Chromatin immunoprecipitation sequencing (ChIP-Seq) provides an extraordinary window into the dynamics of protein-DNA binding. Xin Feng (Stony Brook University, New York, USA) presented PeakRanger, a new algorithm to call peaks from ChIP-Seq data and explore complex peak structures in regions of interest. It works by identifying broad regions of enriched binding and integrates topological clues to detect narrow peaks.
The growth of sequencing data is far outpacing the rate of curation. Previously successful models are not meeting the demands of genome biology and, in many historical cases, the majority of annotations were from a small number of contributors. A view that was heard in the conference was that it is necessary to incorporate the community to a greater extent into the annotation process using tools such as wikis. Although lack of recognition and credit may prevent scientists from actively participating, this may be only part of the story. Reasons for not giving back to the community need to be investigated. In his keynote speech, Alex Bateman (Wellcome Trust Sanger Institute, Hinxton, UK) described new approaches to engage the community of RNA biologists to improve the annotation of the Rfam RNA database as well as more generally contribute to the annotation of RNA in Wikipedia. The journal RNA Biology, in collaboration with Rfam, has pioneered a new model of scientific publication where scientists are required to write a Wikipedia article to go alongside their manuscript paper describing new families of non-coding RNAs. At the same time, the Wikipedia article will also be under a full peer review process. Complementing this approach, Daniel Renfro (Texas A&M University, College Station, USA) presented community-focused annotation resources using the Mediawiki software. Currently this includes two model bacterial species: Escherichia coli (EcoliWiki) and Bacillus subtilis (SubtilisWiki).

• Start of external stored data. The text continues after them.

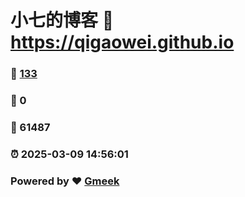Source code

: # 小七的博客 :link: https://qigaowei.github.io 
### :page_facing_up: [133](https://qigaowei.github.io/tag.html) 
### :speech_balloon: 0 
### :hibiscus: 61487 
### :alarm_clock: 2025-03-09 14:56:01 
### Powered by :heart: [Gmeek](https://github.com/Meekdai/Gmeek)

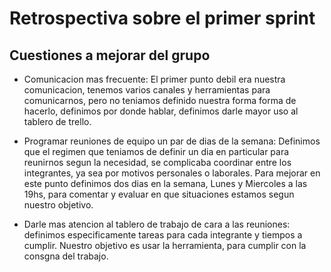 # Retrospectiva sobre el primer sprint

## Cuestiones a mejorar del grupo


* Comunicacion mas frecuente: El primer punto debil era nuestra comunicacion, tenemos varios canales y herramientas para comunicarnos, pero no teniamos definido nuestra forma forma de hacerlo, definimos por donde hablar, definimos darle mayor uso al tablero de trello. 


* Programar reuniones de equipo un par de dias de la semana: Definimos que el regimen que teniamos de definir un dia en particular para reunirnos segun la necesidad, se complicaba coordinar entre los integrantes, ya sea por motivos personales o laborales. Para mejorar en este punto definimos dos dias en la semana, Lunes y Miercoles a las 19hs, para comentar y evaluar en que situaciones estamos segun nuestro objetivo.


* Darle mas atencion al tablero de trabajo de cara a las reuniones: definimos especificamente tareas para cada integrante y tiempos a cumplir. Nuestro objetivo es usar la herramienta, para cumplir con la consgna del trabajo.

In recent years, we have seen significant changes in the bioinformatics community: from massive data flow to complicated pipelines; from big computational farms to cloud computing; from a single genome or chromosome to many thousand genomes; from different sequencing platforms to various data types and error models. The themes reviewed here reflect the fact that the field of genome informatics is constantly under change, responding with new solutions, new algorithms and new technologies. The future presents us with a new challenge in how we transform the scale of data into collective knowledge, and it is likely that, as open-source software is accelerating bioinformatics and cloud computing is helping us to scale up, the growing online collaboration offers a chance to tackle this.
SBM is funded by the Louis-Jeantet Foundation.